E vedo l’altra fiumara, la Butramo. La tremenda: colei che mi ricacciò per ben due volte; colei che mi impose notti all’addiaccio, quando in Aspromonte c’erano ancora i sequestri di persona. E incontro i “Petrazzi”, l’anello di pietre erette che circonda la radura ove fu un grande stazzo. Al valico sotto Puntone Galera tento di seguire la traccia mnemonica di una pista verso il belvedere sulle cascate del Ferraina. Sempre ritrovata, in passato, nonostante le difficoltà. Ma questa volta l’animale che è in me non fiuta la traccia. Ci aggiriamo a lungo fra gli intrichi di ginestre. Ed il cammino diviene erranza pura. Sino a rinunciare. Ritorno sui miei passi tenendomi più in alto. Incrocio un sentiero da cui manco da più tempo ancora. Ogni rinuncia è l’inizio di una nuova conquista: qualcuno me l’ha detto nei giorni scorsi. E infatti il sentiero sale, implacabile come il dolore alla caviglia, verso il cielo. Fra panorami sempre più vasti, rupi sempre più colossali, querce sempre più antiche, foreste sempre più oscure. La mente entra in una condizione onirica, mentre i piedi giungono sull’orlo di Croce di Dio Sia Lodato. La rinuncia mi ha portato sin qui, in un luogo che vidi in un’altra vita. Gli occhi non bastano per imprimere l’intero sogno sulla retina. E nella psiche. Da un lato la costa che sfila verso la Punta di Roccella. Da un altro l’apice dell’Aspromonte sperso in un dedalo di foreste.
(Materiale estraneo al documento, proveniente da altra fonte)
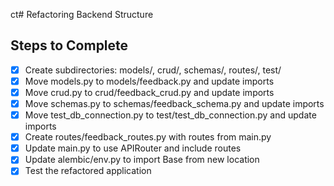 ct# Refactoring Backend Structure

## Steps to Complete
- [x] Create subdirectories: models/, crud/, schemas/, routes/, test/
- [x] Move models.py to models/feedback.py and update imports
- [x] Move crud.py to crud/feedback_crud.py and update imports
- [x] Move schemas.py to schemas/feedback_schema.py and update imports
- [x] Move test_db_connection.py to test/test_db_connection.py and update imports
- [x] Create routes/feedback_routes.py with routes from main.py
- [x] Update main.py to use APIRouter and include routes
- [x] Update alembic/env.py to import Base from new location
- [x] Test the refactored application
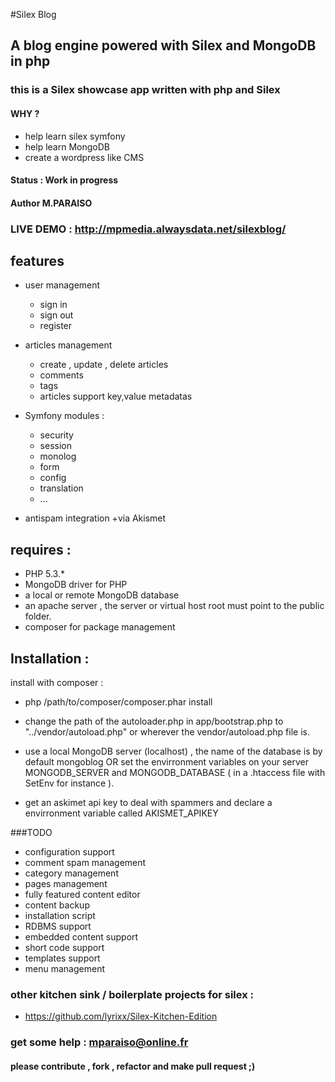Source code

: #Silex Blog
## A blog engine powered with Silex and MongoDB in php
### this is a Silex showcase app written with php and Silex

#### WHY ? 
+ help learn silex symfony 
+ help learn MongoDB
+ create a wordpress like CMS 

#### Status : Work in progress

#### Author M.PARAISO

### LIVE DEMO : http://mpmedia.alwaysdata.net/silexblog/


## features

+ user management
  + sign in 
  + sign out
  + register

+ articles management
  + create , update , delete articles
  + comments
  + tags
  + articles support key,value metadatas 
  
+ Symfony modules :
	+ security
	+ session
	+ monolog
	+ form
	+ config
	+ translation
	+ ...

+ antispam integration 
  +via Akismet


## requires :

+ PHP 5.3.*
+ MongoDB driver for PHP
+ a local or remote MongoDB database
+ an apache server , the server or virtual host root must point to the public folder.
+ composer for package management

## Installation :

install with composer :

+ php /path/to/composer/composer.phar install

+ change the path of the autoloader.php in app/bootstrap.php to "../vendor/autoload.php" or wherever the vendor/autoload.php file is.

+ use a local MongoDB server (localhost) , the name of the database is by default mongoblog OR set the envirronment variables on your server MONGODB_SERVER and MONGODB_DATABASE ( in a .htaccess file with SetEnv for instance ).

+ get an askimet api key to deal with spammers
and declare a envirronment variable called
AKISMET_APIKEY

###TODO

+ configuration support
+ comment spam management
+ category management
+ pages management
+ fully featured content editor 
+ content backup
+ installation script
+ RDBMS support
+ embedded content support
+ short code support
+ templates support
+ menu management

### other kitchen sink / boilerplate projects for silex :
+ https://github.com/lyrixx/Silex-Kitchen-Edition


### get some help : mparaiso@online.fr
#### please contribute , fork , refactor and make pull request ;)


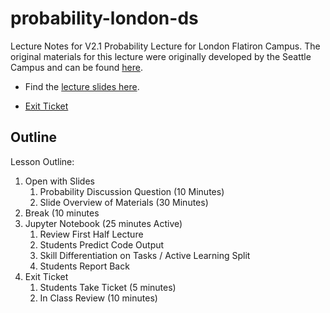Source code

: # probability-london-ds

Lecture Notes for V2.1 Probability Lecture for London Flatiron Campus.
The original materials for this lecture were originally developed by the Seattle Campus and can be found [here](https://github.com/learn-co-students/probability_seattle-ds).

* Find the [lecture slides here](https://docs.google.com/presentation/d/1-5nHB8cNhCnriDnxKmhQmBeNu6aRPICNyRjBbbicNz8/edit?usp=sharing).

* [Exit Ticket](https://forms.gle/EuiJE2iViWgZz85u6) 

## Outline

Lesson Outline:

1. Open with Slides 
	1. Probability Discussion Question (10 Minutes)
	2. Slide Overview of Materials (30 Minutes)
2. Break (10 minutes 
3. Jupyter Notebook (25 minutes Active) 
	1. Review First Half Lecture
	2. Students Predict Code Output
	3. Skill Differentiation on Tasks / Active Learning Split
	4. Students Report Back 
4. Exit Ticket 
	1. Students Take Ticket (5 minutes) 
	2. In Class Review (10 minutes)
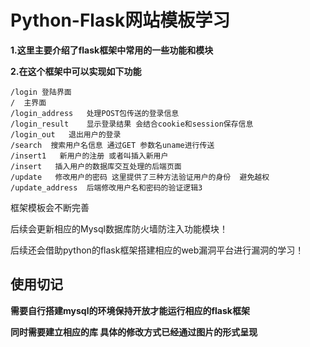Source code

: # Python-Flask网站模板学习 #

**1.这里主要介绍了flask框架中常用的一些功能和模块**

**2.在这个框架中可以实现如下功能**

    /login 登陆界面
    /  主界面
    /login_address   处理POST包传送的登录信息
    /login_result    显示登录结果 会结合cookie和session保存信息
    /login_out   退出用户的登录
    /search  搜索用户名信息 通过GET 参数名uname进行传送
    /insert1   新用户的注册 或者叫插入新用户
    /insert   插入用户的数据库交互处理的后端页面
    /update   修改用户的密码 这里提供了三种方法验证用户的身份  避免越权
    /update_address  后端修改用户名和密码的验证逻辑3

框架模板会不断完善

后续会更新相应的Mysql数据库防火墙防注入功能模块！

后续还会借助python的flask框架搭建相应的web漏洞平台进行漏洞的学习！

## 使用切记 ##

**需要自行搭建mysql的环境保持开放才能运行相应的flask框架**

**同时需要建立相应的库 具体的修改方式已经通过图片的形式呈现**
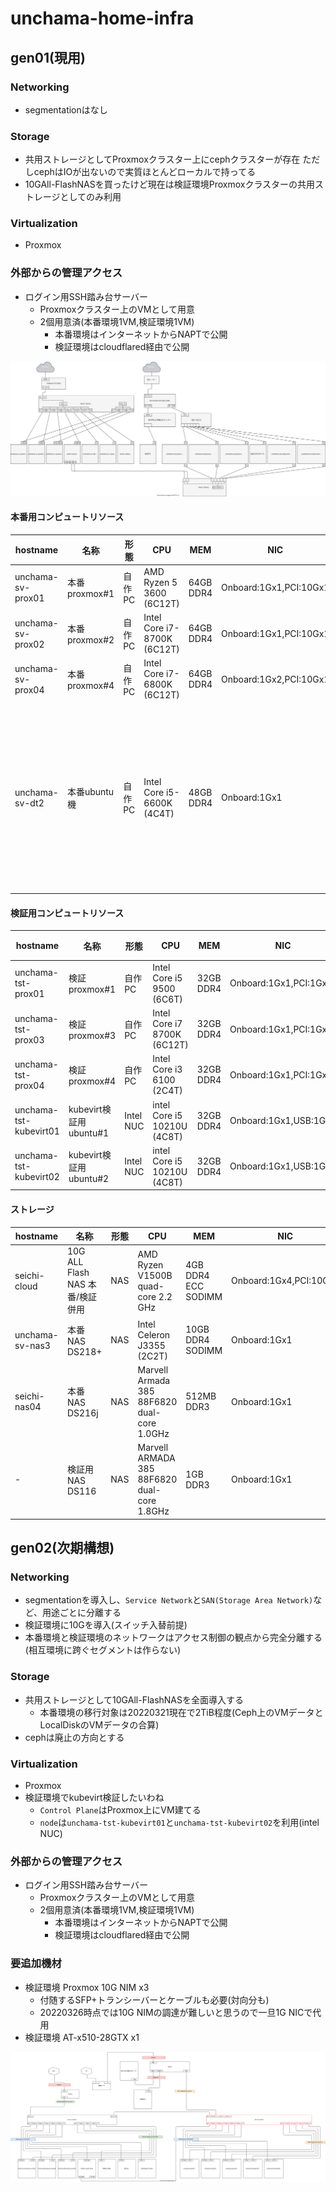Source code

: # unchama-home-infra

## gen01(現用)

### Networking

- segmentationはなし

### Storage

- 共用ストレージとしてProxmoxクラスター上にcephクラスターが存在 ただしcephはIOが出ないので実質ほとんどローカルで持ってる
- 10GAll-FlashNASを買ったけど現在は検証環境Proxmoxクラスターの共用ストレージとしてのみ利用

### Virtualization

- Proxmox

### 外部からの管理アクセス

- ログイン用SSH踏み台サーバー
  - Proxmoxクラスター上のVMとして用意
  - 2個用意済(本番環境1VM,検証環境1VM)
    - 本番環境はインターネットからNAPTで公開
    - 検証環境はcloudflared経由で公開

![図](./diagrams/unchama-home-infra-gen01.drawio.svg)

#### 本番用コンピュートリソース

| hostname | 名称 | 形態 | CPU | MEM | NIC | 備考 |
| -------- | --- | ---- | --- | --- | --- | --- |
| unchama-sv-prox01 | 本番proxmox#1 | 自作PC | AMD Ryzen 5 3600 (6C12T) | 64GB DDR4 | Onboard:1Gx1,PCI:10Gx1 | |
| unchama-sv-prox02 | 本番proxmox#2 | 自作PC | Intel Core i7-8700K (6C12T) | 64GB DDR4 | Onboard:1Gx1,PCI:10Gx1 | |
| unchama-sv-prox04 | 本番proxmox#4 | 自作PC | Intel Core i7-6800K (6C12T) | 64GB DDR4 | Onboard:1Gx2,PCI:10Gx1 | |
| unchama-sv-dt2 | 本番ubuntu機 | 自作PC | Intel Core i5-6600K (4C4T) | 48GB DDR4 | Onboard:1Gx1 | 上のサービスを移行次第廃止予定 |

#### 検証用コンピュートリソース

| hostname | 名称 | 形態 | CPU | MEM | NIC | 備考 |
| -------- | --- | ---- | --- | --- | --- | --- |
| unchama-tst-prox01 | 検証proxmox#1 | 自作PC | Intel Core i5 9500  (6C6T)  | 32GB DDR4 | Onboard:1Gx1,PCI:1Gx1 | |
| unchama-tst-prox03 | 検証proxmox#3 | 自作PC | Intel Core i7 8700K (6C12T) | 32GB DDR4 | Onboard:1Gx1,PCI:1Gx1 | |
| unchama-tst-prox04 | 検証proxmox#4 | 自作PC | Intel Core i3 6100  (2C4T)  | 32GB DDR4 | Onboard:1Gx1,PCI:1Gx1 | |
| unchama-tst-kubevirt01 | kubevirt検証用ubuntu#1 | Intel NUC | intel Core i5 10210U (4C8T) | 32GB DDR4 | Onboard:1Gx1,USB:1Gx1 | |
| unchama-tst-kubevirt02 | kubevirt検証用ubuntu#2 | Intel NUC | intel Core i5 10210U (4C8T) | 32GB DDR4 | Onboard:1Gx1,USB:1Gx1 | |

#### ストレージ

| hostname | 名称 | 形態 | CPU | MEM | NIC | 備考 |
| -------- | --- | ---- | --- | --- | --- | --- |
| seichi-cloud | 10G ALL Flash NAS 本番/検証併用 | NAS | AMD Ryzen V1500B quad-core 2.2 GHz | 4GB DDR4 ECC SODIMM | Onboard:1Gx4,PCI:10Gx2 | Synology DS1621+ |
| unchama-sv-nas3 | 本番NAS DS218+ | NAS | Intel Celeron J3355 (2C2T) | 10GB DDR4 SODIMM | Onboard:1Gx1 | Synology DS218+ |
| seichi-nas04 | 本番NAS DS216j | NAS | Marvell Armada 385 88F6820 dual-core 1.0GHz | 512MB DDR3 | Onboard:1Gx1 | Synology DS216j |
| - | 検証用NAS DS116 | NAS | Marvell ARMADA 385 88F6820 dual-core 1.8GHz | 1GB DDR3 | Onboard:1Gx1 | Synology DS116 |

## gen02(次期構想)

### Networking

- segmentationを導入し、`Service Network`と`SAN(Storage Area Network)`など、用途ごとに分離する
- 検証環境に10Gを導入(スイッチ入替前提)
- 本番環境と検証環境のネットワークはアクセス制御の観点から完全分離する(相互環境に跨ぐセグメントは作らない)

### Storage

- 共用ストレージとして10GAll-FlashNASを全面導入する
  - 本番環境の移行対象は20220321現在で2TiB程度(Ceph上のVMデータとLocalDiskのVMデータの合算)
- cephは廃止の方向とする

### Virtualization

- Proxmox
- 検証環境でkubevirt検証したいわね
  - `Control Plane`はProxmox上にVM建てる
  - `node`は`unchama-tst-kubevirt01`と`unchama-tst-kubevirt02`を利用(intel NUC)

### 外部からの管理アクセス

- ログイン用SSH踏み台サーバー
  - Proxmoxクラスター上のVMとして用意
  - 2個用意済(本番環境1VM,検証環境1VM)
    - 本番環境はインターネットからNAPTで公開
    - 検証環境はcloudflared経由で公開

### 要追加機材

- 検証環境 Proxmox 10G NIM x3
  - 付随するSFP+トランシーバーとケーブルも必要(対向分も)
  - 20220326時点では10G NIMの調達が難しいと思うので一旦1G NICで代用
- 検証環境 AT-x510-28GTX x1

![図](./diagrams/unchama-home-infra-gen02.drawio.svg)
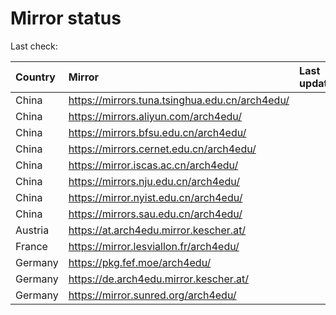 <script src="./time.js"></script>
# Mirror status
Last check: <script type="text/javascript">localize(1721327237.6939533);</script>

|Country|Mirror|Last update|
|:------|:-----|:----------|
|China|https://mirrors.tuna.tsinghua.edu.cn/arch4edu/|<script type="text/javascript">localize(1721284507);</script>|
|China|https://mirrors.aliyun.com/arch4edu/|<script type="text/javascript">localize(1721284507);</script>|
|China|https://mirrors.bfsu.edu.cn/arch4edu/|<script type="text/javascript">localize(1721284507);</script>|
|China|https://mirrors.cernet.edu.cn/arch4edu/|<script type="text/javascript">localize(1721284507);</script>|
|China|https://mirror.iscas.ac.cn/arch4edu/|<script type="text/javascript">localize(1721284507);</script>|
|China|https://mirrors.nju.edu.cn/arch4edu/|<script type="text/javascript">localize(1721241925);</script>|
|China|https://mirror.nyist.edu.cn/arch4edu/|<script type="text/javascript">localize(1721284507);</script>|
|China|https://mirrors.sau.edu.cn/arch4edu/|<script type="text/javascript">localize(1721284507);</script>|
|Austria|https://at.arch4edu.mirror.kescher.at/|<script type="text/javascript">localize(1721284507);</script>|
|France|https://mirror.lesviallon.fr/arch4edu/|<script type="text/javascript">localize(1721284507);</script>|
|Germany|https://pkg.fef.moe/arch4edu/|<script type="text/javascript">localize(1721284507);</script>|
|Germany|https://de.arch4edu.mirror.kescher.at/|<script type="text/javascript">localize(1721284507);</script>|
|Germany|https://mirror.sunred.org/arch4edu/|<script type="text/javascript">localize(1721284507);</script>|

<script src="./tablefilter/tablefilter.js"></script>
<script src="./table.js"></script>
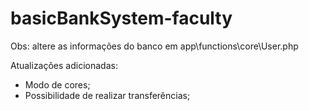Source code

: # basicBankSystem-faculty
Obs: altere as informações do banco em app\functions\core\User.php

Atualizações adicionadas:
* Modo de cores;
* Possibilidade de realizar transferências;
Da un altro le valli e le pendici che pagano i loro tributi di pietre: come se un enorme rapace giurassico fosse piombato quassù a squassare con gli unghioni le montagne. Ecco il luogo dove rivolgermi a Dio, il grande mistero che sempre mi si mostra. Nei volti della Terra come in quelli delle creature. Prego. Insieme alle grandi querce oranti, rivolte al cielo. La caviglia pulsa: mi avverte che c’è, ci sarà … Il dolore è un messaggio preciso: ogni cammino è un racconto, ogni racconto è un cammino; attento, perché potrebbero non esserci altri cammini, altri racconti! Ma so che devo essere grato anche per questo dolore. Come le pietre di questi monti, la vita frana. E non c’è da piangerci su. Ma bisogna trarne quanta più forza, quanta più memoria, quanta più commozione possibili.